Biography of Henry Heppner

HENRY HEPPNER. – This s the gentleman after whom the city, in which he resides, and of which he was one of the first proprietors, and the builder of the first brick building, has been worthily named. He was born in Germany in 1843. He came to New York in 1858 and in 1863 via Cape Horn to San Francisco. His first venture was in Shasta, California, in the mercantile business; but after two years he transferred his business to Corvallis, Oregon. Meeting with little encouragement there he opened a stock at The Dalles, doing well for six years. As the mines of Idaho were opening out, he projected a trade with that territory. It was no easy matter transporting goods in the troublous times of 1861-63. The great war raging at that time took the attention of the government; and the Indians of the plains and the Upper Columbia became saucy and troublesome. Heppner operated by the Cañon City route. His means of transportation was a train of pack mules. On one of his trips, nearly two years after his commencement of the business, his train of twenty-nine mules was attacked, the animals driven in one direction, and the five men in charge compelled to take shelter in another. Fortunately this mishap occurred on the return trip, when the train was empty. He was able to replace the animals, and continued his business without trouble from the Indians, “except,” as he says phlegmatically, “being fired on once or twice.” being shot at was so common an occurrence up east of the mountains as scarcely to be noticed.

In 1874 he quit his arduous business, going to the Grande Ronde. Here he met Colonel Morrow, and together they went down into Umatilla, Oregon, opening up a business at the town since named Heppner. Theirs was the first store. After eighteen months’ partnership, Heppner sold out to Morrow, going into business soon with Maddox. In eighteen months he again sold out his interest, intending to retire; but, his neighbors prevailing upon him to remain, he continued on by himself. After three years he took in his partner, Henry Blackman, his brother-in-law, and is now himself engaged chiefly in the forwarding and commission business, which he was first to establish at Arlington.

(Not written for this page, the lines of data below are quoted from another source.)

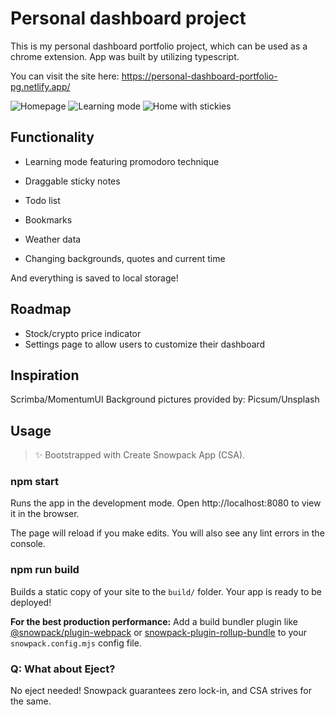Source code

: # Personal dashboard project

This is my personal dashboard portfolio project, which can be used as a chrome extension. App was built by utilizing typescript.

You can visit the site here: https://personal-dashboard-portfolio-pg.netlify.app/

![Homepage](https://scontent.fbud7-3.fna.fbcdn.net/v/t1.15752-9/338662834_1657904294640488_601079988230398047_n.jpg?_nc_cat=109&ccb=1-7&_nc_sid=ae9488&_nc_ohc=xaNxpN3ip7IAX8RI3vn&_nc_ht=scontent.fbud7-3.fna&oh=03_AdSPiZP7ssntx9HI0smjiyq7Yq9FIbkG1lDGjDLeP68eTA&oe=645A269C)
![Learning mode](https://scontent.fbud7-3.fna.fbcdn.net/v/t1.15752-9/338775290_5917113645081006_5003421285850410695_n.jpg?_nc_cat=103&ccb=1-7&_nc_sid=ae9488&_nc_ohc=Zw4K54Y9UNQAX_vOeQ5&_nc_ht=scontent.fbud7-3.fna&oh=03_AdSRIqM8hnZN484DlvnHOP0wN6xsCz1ucseNAcE8MWy3ng&oe=645A2060)
![Home with stickies](https://scontent.fbud7-4.fna.fbcdn.net/v/t1.15752-9/338908304_934430287904388_613951149970296048_n.jpg?_nc_cat=104&ccb=1-7&_nc_sid=ae9488&_nc_ohc=K1tY3ejBKMkAX-EiUsz&_nc_ht=scontent.fbud7-4.fna&oh=03_AdTqHwfHtgrqxDWs_4cRGZ3SArULNXF6AmxOc1aBTCBjvQ&oe=645A2CD9)

## Functionality

- Learning mode featuring promodoro technique

- Draggable sticky notes

- Todo list

- Bookmarks

- Weather data

- Changing backgrounds, quotes and current time

And everything is saved to local storage!

## Roadmap

- Stock/crypto price indicator
- Settings page to allow users to customize their dashboard

## Inspiration

Scrimba/MomentumUI
Background pictures provided by: Picsum/Unsplash

## Usage

> ✨ Bootstrapped with Create Snowpack App (CSA).

### npm start

Runs the app in the development mode.
Open http://localhost:8080 to view it in the browser.

The page will reload if you make edits.
You will also see any lint errors in the console.

### npm run build

Builds a static copy of your site to the `build/` folder.
Your app is ready to be deployed!

**For the best production performance:** Add a build bundler plugin like [@snowpack/plugin-webpack](https://github.com/snowpackjs/snowpack/tree/main/plugins/plugin-webpack) or [snowpack-plugin-rollup-bundle](https://github.com/ParamagicDev/snowpack-plugin-rollup-bundle) to your `snowpack.config.mjs` config file.

### Q: What about Eject?

No eject needed! Snowpack guarantees zero lock-in, and CSA strives for the same.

As he is not married, and has no children upon whom to leave his name, it was a happy thought of his neighbors to place it upon their city. In the neighborhood, at a meeting held to christen the place, he voted against the motion to name it thus; but the rest carried it over his head, and Heppner it stands.



History of the Pacific Northwest Oregon and Washington. 2 v. Portland, Oregon: North Pacific History Company. 1889.